WORK INSTRUCTIONS:
Copy out every line of the records where the string "Karim" occurs.

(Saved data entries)
++++++
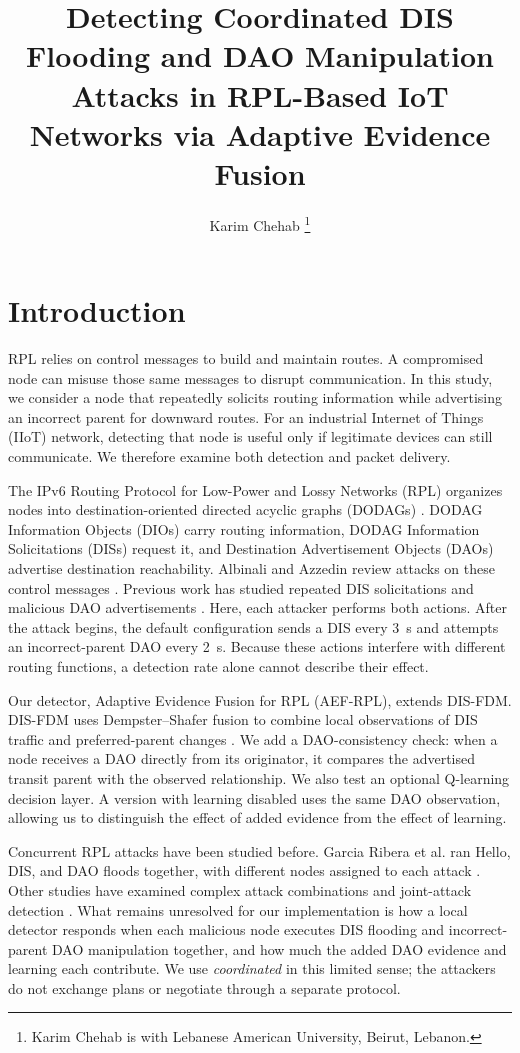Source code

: \documentclass[journal]{IEEEtran}
\title{Detecting Coordinated DIS Flooding and DAO Manipulation Attacks in RPL-Based IoT Networks via Adaptive Evidence Fusion}
\author{Karim Chehab%
\thanks{Karim Chehab is with Lebanese American University, Beirut, Lebanon.}}
\date{}
\begin{document}
\maketitle

\section{Introduction}\label{sec:introduction}
RPL relies on control messages to build and maintain routes. A compromised node can misuse those same messages to disrupt communication. In this study, we consider a node that repeatedly solicits routing information while advertising an incorrect parent for downward routes. For an industrial Internet of Things (IIoT) network, detecting that node is useful only if legitimate devices can still communicate. We therefore examine both detection and packet delivery.

The IPv6 Routing Protocol for Low-Power and Lossy Networks (RPL) organizes nodes into destination-oriented directed acyclic graphs (DODAGs) \cite{rfc6550}. DODAG Information Objects (DIOs) carry routing information, DODAG Information Solicitations (DISs) request it, and Destination Advertisement Objects (DAOs) advertise destination reachability. Albinali and Azzedin review attacks on these control messages \cite{albinali2024}. Previous work has studied repeated DIS solicitations \cite{rajasekar2022,vermaranga2020,medjek2021} and malicious DAO advertisements \cite{pu2018,limsd2024}. Here, each attacker performs both actions. After the attack begins, the default configuration sends a DIS every 3~s and attempts an incorrect-parent DAO every 2~s. Because these actions interfere with different routing functions, a detection rate alone cannot describe their effect.

Our detector, Adaptive Evidence Fusion for RPL (AEF-RPL), extends DIS-FDM. DIS-FDM uses Dempster--Shafer fusion to combine local observations of DIS traffic and preferred-parent changes \cite{prajisha2025}. We add a DAO-consistency check: when a node receives a DAO directly from its originator, it compares the advertised transit parent with the observed relationship. We also test an optional Q-learning decision layer. A version with learning disabled uses the same DAO observation, allowing us to distinguish the effect of added evidence from the effect of learning.

Concurrent RPL attacks have been studied before. Garcia Ribera et al. ran Hello, DIS, and DAO floods together, with different nodes assigned to each attack \cite{garciaribera2022}. Other studies have examined complex attack combinations and joint-attack detection \cite{alsukayti2023,de2rarpl2024,abdulkareem2024}. What remains unresolved for our implementation is how a local detector responds when each malicious node executes DIS flooding and incorrect-parent DAO manipulation together, and how much the added DAO evidence and learning each contribute. We use \emph{coordinated} in this limited sense; the attackers do not exchange plans or negotiate through a separate protocol.
\end{document}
++++++
RESPONSE:
\author{Karim Chehab%
\thanks{Karim Chehab is with Lebanese American University, Beirut, Lebanon.}}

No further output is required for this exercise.